First off, I'd like to take a second to recommend a fantastic podcast by Robin Pierson, The History of Byzantium. If you've ever heard of it, Mike Duncan's famous podcast, The History of Rome, then think of Robin's as the continuation of Mike's work. THoR ended with the fall of the Western Roman Empire in 476 AD, and THoB picks up right where Mike left off. It's an excellent podcast, and both are top contenders for my favorite podcasts ever. You should check them out.
I'm by no means caught up with the series. I'm on episode 43 and the series is, at time of writing, on episode 90. Regardless, I'd like to share a story that Robin told in episode 41 Who is a Byzantine that blew me away.
We often think of the Romans and the Byzantines as two distinct empires, when in fact they were the same thing. The people of the Byzantine Empire called themselves Romans, and they called their empire Rome. Today, we think of the Roman Empire as a thing long gone, but what's truly amazing is that it has only been 563 years since the fall of the empire. That may seem like a long time, but considering that the empire was around, in some form or another for 2,209 years(!), 500 isn't that long at all. Something that has been around for 2,000 years doesn't just vanish into the night, it leaves remnants that we can see even today, and I'm not talking about the stone monuments. The people who lived as Romans have not disappeared. This clip from episode 41 really hammers that home.

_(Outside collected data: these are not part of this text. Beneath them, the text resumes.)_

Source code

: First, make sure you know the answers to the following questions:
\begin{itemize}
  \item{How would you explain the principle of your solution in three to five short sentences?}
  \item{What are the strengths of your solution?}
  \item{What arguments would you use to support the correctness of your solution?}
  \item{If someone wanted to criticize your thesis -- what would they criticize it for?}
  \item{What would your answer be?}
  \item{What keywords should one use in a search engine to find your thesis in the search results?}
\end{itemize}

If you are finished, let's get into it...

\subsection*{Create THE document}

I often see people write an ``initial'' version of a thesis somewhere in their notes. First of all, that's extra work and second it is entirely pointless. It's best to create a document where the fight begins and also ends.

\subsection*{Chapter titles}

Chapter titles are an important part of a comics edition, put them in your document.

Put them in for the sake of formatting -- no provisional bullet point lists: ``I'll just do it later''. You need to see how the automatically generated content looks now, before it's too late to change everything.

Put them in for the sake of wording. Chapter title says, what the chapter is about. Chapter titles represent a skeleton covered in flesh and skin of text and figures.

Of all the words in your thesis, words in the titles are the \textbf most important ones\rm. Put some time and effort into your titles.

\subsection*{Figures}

When the island was occupied by the Greek navy, Greek soldiers were sent to the villages and stationed themselves in the public squares. Some of the children ran to see what these Greek soldiers, these Hellenes, looked like. "What are you looking at?" one of them asked. "At Hellenes," we replied. "Are you not Hellenes yourselves," he retorted. "No, we are Romans." [p.42]
What that means is that there are probably still people today who were born calling themselves Romans, 500 years after the empire collapsed, and that is truly an amazing thought.